What you are asked to do → Return each line below holding the string "Online".

Given records Start Marker

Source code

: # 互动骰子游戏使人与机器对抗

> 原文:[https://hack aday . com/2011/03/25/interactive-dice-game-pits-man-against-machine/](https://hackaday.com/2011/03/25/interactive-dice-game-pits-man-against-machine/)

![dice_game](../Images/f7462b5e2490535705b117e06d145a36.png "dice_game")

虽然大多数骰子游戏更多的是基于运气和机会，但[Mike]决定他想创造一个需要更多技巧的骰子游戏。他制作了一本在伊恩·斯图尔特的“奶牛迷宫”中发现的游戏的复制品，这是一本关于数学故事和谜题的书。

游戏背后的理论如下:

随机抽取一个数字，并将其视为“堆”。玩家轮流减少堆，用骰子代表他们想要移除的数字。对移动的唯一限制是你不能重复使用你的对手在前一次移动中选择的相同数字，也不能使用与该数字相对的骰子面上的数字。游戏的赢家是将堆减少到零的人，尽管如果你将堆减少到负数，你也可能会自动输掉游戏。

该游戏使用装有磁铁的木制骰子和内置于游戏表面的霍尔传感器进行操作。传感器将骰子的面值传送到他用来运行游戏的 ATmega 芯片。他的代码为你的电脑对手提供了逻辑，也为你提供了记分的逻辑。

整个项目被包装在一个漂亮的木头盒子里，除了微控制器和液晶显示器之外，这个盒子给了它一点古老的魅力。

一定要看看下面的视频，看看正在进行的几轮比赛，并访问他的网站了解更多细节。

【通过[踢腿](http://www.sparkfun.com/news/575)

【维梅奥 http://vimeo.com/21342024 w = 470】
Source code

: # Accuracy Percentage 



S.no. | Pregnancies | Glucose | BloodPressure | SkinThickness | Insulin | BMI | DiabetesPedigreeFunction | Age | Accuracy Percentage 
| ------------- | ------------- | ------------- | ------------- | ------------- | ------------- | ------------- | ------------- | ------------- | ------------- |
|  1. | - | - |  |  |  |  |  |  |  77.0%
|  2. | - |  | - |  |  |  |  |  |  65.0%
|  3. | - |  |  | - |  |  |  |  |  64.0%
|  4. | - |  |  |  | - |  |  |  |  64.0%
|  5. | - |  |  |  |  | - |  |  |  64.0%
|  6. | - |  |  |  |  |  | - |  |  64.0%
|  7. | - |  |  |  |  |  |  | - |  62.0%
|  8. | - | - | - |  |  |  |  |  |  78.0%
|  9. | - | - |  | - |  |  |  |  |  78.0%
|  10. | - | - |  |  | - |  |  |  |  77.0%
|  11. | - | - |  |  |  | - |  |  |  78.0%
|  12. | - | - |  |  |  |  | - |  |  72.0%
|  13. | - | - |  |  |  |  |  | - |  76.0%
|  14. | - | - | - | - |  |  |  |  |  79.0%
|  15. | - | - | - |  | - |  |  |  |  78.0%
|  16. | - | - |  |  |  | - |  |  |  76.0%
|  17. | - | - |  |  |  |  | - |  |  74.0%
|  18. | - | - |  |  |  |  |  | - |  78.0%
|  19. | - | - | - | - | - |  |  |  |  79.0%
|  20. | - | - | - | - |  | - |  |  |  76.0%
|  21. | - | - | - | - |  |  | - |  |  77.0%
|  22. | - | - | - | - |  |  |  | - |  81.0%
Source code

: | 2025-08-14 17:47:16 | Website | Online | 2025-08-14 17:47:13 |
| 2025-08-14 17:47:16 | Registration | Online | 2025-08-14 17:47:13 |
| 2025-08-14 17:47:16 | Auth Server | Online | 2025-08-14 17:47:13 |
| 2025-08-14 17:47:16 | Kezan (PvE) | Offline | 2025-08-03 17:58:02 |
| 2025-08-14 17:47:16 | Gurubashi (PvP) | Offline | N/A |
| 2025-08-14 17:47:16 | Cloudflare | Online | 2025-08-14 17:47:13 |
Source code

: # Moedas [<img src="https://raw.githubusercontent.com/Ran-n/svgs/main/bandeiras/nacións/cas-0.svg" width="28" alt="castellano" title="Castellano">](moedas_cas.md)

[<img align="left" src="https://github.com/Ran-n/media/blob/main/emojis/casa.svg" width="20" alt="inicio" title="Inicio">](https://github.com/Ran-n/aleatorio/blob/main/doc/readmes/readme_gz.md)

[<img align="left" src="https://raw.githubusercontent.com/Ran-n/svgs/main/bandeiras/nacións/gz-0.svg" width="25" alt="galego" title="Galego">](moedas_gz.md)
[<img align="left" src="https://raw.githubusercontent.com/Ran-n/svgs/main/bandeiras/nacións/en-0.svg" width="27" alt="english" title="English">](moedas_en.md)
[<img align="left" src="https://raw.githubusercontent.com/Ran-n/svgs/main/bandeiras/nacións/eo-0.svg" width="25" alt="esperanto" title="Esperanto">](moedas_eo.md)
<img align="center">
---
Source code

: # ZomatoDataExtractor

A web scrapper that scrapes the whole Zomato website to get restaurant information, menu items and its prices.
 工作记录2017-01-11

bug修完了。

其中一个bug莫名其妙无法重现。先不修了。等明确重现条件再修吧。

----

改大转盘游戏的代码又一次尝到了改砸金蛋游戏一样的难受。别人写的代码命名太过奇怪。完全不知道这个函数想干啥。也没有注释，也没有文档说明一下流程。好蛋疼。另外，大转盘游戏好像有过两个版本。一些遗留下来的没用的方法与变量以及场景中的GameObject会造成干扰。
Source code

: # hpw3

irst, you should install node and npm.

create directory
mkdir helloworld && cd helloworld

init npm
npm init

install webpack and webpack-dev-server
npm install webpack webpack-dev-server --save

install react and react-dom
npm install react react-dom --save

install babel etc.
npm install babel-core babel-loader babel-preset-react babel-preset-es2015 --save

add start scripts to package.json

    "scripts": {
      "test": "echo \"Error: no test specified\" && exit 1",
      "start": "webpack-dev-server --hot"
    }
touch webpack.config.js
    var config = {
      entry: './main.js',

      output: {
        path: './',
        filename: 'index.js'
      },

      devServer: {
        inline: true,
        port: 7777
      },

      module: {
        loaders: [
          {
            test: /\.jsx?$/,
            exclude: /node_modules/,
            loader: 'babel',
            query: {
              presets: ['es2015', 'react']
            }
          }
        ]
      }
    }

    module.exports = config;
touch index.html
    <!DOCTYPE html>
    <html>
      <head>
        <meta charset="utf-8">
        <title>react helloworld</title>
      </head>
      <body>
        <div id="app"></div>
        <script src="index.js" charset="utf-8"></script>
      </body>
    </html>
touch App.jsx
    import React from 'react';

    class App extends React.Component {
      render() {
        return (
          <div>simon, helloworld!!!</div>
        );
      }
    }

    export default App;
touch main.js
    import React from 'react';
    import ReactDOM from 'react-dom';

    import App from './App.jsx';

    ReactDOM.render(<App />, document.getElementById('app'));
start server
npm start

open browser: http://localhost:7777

Given records End Marker
Given records Start Marker

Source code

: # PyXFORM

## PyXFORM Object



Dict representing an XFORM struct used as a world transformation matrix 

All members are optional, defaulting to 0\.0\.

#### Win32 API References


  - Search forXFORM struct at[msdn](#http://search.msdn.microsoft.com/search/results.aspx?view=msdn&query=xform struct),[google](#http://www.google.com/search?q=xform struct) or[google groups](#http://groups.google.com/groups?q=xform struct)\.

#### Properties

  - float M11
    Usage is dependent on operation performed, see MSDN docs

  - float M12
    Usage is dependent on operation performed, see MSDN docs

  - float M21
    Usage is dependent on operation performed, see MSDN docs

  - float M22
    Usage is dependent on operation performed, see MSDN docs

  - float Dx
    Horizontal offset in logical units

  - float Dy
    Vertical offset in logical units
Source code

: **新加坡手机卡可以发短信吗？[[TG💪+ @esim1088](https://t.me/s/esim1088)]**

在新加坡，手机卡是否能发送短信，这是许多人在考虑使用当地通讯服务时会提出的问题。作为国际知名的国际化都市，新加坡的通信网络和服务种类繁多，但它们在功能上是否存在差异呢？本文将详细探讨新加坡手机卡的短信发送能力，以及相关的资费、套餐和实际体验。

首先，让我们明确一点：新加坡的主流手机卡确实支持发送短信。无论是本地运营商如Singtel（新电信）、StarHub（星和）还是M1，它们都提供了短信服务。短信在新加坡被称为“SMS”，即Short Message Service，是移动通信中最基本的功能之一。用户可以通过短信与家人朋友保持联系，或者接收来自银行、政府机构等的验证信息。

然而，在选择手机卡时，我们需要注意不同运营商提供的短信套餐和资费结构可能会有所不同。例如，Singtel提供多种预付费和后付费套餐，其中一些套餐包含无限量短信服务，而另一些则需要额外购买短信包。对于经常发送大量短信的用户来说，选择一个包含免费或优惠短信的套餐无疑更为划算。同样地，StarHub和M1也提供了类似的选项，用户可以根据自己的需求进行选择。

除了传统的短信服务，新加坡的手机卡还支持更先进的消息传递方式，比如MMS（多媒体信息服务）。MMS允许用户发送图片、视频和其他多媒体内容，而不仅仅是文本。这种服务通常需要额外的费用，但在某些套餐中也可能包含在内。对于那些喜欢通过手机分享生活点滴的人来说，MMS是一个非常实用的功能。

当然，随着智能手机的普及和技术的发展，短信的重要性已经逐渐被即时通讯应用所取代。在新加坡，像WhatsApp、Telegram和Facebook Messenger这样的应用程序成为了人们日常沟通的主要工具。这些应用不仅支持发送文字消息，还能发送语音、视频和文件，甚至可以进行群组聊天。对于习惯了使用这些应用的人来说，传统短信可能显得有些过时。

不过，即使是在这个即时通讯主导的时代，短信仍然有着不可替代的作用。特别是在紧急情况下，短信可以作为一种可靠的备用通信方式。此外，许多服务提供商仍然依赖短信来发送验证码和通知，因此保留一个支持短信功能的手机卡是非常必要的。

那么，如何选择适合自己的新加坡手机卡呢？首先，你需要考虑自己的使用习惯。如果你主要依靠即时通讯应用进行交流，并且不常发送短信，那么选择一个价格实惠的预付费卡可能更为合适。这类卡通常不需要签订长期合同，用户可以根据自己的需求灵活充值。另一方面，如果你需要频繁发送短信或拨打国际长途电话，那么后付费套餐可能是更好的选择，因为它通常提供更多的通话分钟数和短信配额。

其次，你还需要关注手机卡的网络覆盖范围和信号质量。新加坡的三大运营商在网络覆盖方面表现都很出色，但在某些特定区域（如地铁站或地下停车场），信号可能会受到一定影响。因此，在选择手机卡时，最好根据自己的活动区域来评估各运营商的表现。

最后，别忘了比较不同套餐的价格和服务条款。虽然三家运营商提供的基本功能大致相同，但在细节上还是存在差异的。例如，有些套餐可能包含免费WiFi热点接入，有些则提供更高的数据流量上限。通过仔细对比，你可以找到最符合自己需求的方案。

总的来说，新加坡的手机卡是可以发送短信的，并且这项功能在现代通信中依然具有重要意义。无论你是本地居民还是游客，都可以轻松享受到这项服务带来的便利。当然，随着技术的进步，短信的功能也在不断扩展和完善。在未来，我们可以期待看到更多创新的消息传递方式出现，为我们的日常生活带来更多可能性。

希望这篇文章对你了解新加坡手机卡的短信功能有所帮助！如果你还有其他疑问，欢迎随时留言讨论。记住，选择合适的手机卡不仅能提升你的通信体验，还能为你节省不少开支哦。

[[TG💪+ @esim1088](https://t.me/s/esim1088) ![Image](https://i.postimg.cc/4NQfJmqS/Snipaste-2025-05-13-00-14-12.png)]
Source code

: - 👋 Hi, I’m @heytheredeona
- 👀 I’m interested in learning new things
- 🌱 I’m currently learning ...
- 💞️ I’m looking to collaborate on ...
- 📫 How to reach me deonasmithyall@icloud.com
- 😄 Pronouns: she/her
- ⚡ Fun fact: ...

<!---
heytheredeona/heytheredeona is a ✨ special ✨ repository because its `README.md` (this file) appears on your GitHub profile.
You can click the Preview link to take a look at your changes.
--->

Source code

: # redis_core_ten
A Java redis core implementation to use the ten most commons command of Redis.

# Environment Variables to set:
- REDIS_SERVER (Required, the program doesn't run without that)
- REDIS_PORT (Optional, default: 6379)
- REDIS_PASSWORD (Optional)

Given records End Marker

Final answer →
: | 2025-08-14 17:47:16 | Website | Online | 2025-08-14 17:47:13 |
| 2025-08-14 17:47:16 | Registration | Online | 2025-08-14 17:47:13 |
| 2025-08-14 17:47:16 | Auth Server | Online | 2025-08-14 17:47:13 |
| 2025-08-14 17:47:16 | Cloudflare | Online | 2025-08-14 17:47:13 |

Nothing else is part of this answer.